**What to produce:** Using the listing that follows, return every line with the word "контейнера".

**Dataset records:**
******************************

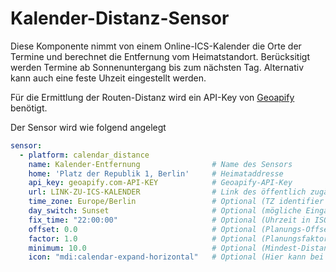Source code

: # Kalender-Distanz-Sensor
Diese Komponente nimmt von einem Online-ICS-Kalender die Orte der Termine und berechnet die Entfernung vom Heimatstandort.
Berücksitigt werden Termine ab Sonnenuntergang bis zum nächsten Tag. Alternativ kann auch eine feste Uhzeit eingestellt werden.

Für die Ermittlung der Routen-Distanz wird ein API-Key von [Geoapify](https://www.geoapify.com/) benötigt.

Der Sensor wird wie folgend angelegt

```yaml
sensor:
  - platform: calendar_distance
    name: Kalender-Entfernung                # Name des Sensors
    home: 'Platz der Republik 1, Berlin'     # Heimataddresse
    api_key: geoapify.com-API-KEY            # Geoapify-API-Key
    url: LINK-ZU-ICS-KALENDER                # Link des öffentlich zugänglichen ICS-Kalenders
    time_zone: Europe/Berlin                 # Optional (TZ identifier https://en.wikipedia.org/wiki/List_of_tz_database_time_zones)
    day_switch: Sunset                       # Optional (mögliche Eingaben: Sunset, FixTime)
    fix_time: "22:00:00"                     # Optional (Uhrzeit in ISO-8601-Format)
    offset: 0.0                              # Optional (Planungs-Offset)
    factor: 1.0                              # Optional (Planungsfaktor)
    minimum: 10.0                            # Optional (Mindest-Distanz in km)
    icon: "mdi:calendar-expand-horizontal"   # Optional (Hier kann bei Bedarf ein anderes Icon gewählt werden)
```
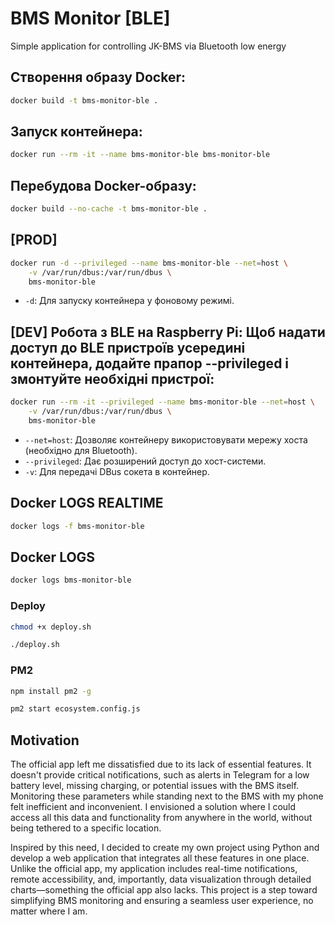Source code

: # BMS Monitor [BLE]
Simple application for controlling JK-BMS via Bluetooth low energy

## Створення образу Docker:
```bash
docker build -t bms-monitor-ble .
```

## Запуск контейнера:
```bash
docker run --rm -it --name bms-monitor-ble bms-monitor-ble
```

## Перебудова Docker-образу:
```bash
docker build --no-cache -t bms-monitor-ble .
```

## [PROD]
```bash
docker run -d --privileged --name bms-monitor-ble --net=host \
    -v /var/run/dbus:/var/run/dbus \
    bms-monitor-ble
```
- `-d`: Для запуску контейнера у фоновому режимі.

## [DEV] Робота з BLE на Raspberry Pi: Щоб надати доступ до BLE пристроїв усередині контейнера, додайте прапор --privileged і змонтуйте необхідні пристрої:
```bash
docker run --rm -it --privileged --name bms-monitor-ble --net=host \
    -v /var/run/dbus:/var/run/dbus \
    bms-monitor-ble
```
- `--net=host`: Дозволяє контейнеру використовувати мережу хоста (необхідно для Bluetooth).
- `--privileged`: Дає розширений доступ до хост-системи.
- `-v`: Для передачі DBus сокета в контейнер.

## Docker LOGS REALTIME
```bash
docker logs -f bms-monitor-ble
```

## Docker LOGS
```bash
docker logs bms-monitor-ble
```

### Deploy
```bash
chmod +x deploy.sh
```
```bash
./deploy.sh
```

### PM2
```bash
npm install pm2 -g
```
```bash
pm2 start ecosystem.config.js
```
## Motivation
The official app left me dissatisfied due to its lack of essential features. It doesn't provide critical notifications, such as alerts in Telegram for a low battery level, missing charging, or potential issues with the BMS itself. Monitoring these parameters while standing next to the BMS with my phone felt inefficient and inconvenient. I envisioned a solution where I could access all this data and functionality from anywhere in the world, without being tethered to a specific location.

Inspired by this need, I decided to create my own project using Python and develop a web application that integrates all these features in one place. Unlike the official app, my application includes real-time notifications, remote accessibility, and, importantly, data visualization through detailed charts—something the official app also lacks. This project is a step toward simplifying BMS monitoring and ensuring a seamless user experience, no matter where I am.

******************************

**Solution for this exercise:**
## Запуск контейнера:
- `-d`: Для запуску контейнера у фоновому режимі.
## [DEV] Робота з BLE на Raspberry Pi: Щоб надати доступ до BLE пристроїв усередині контейнера, додайте прапор --privileged і змонтуйте необхідні пристрої:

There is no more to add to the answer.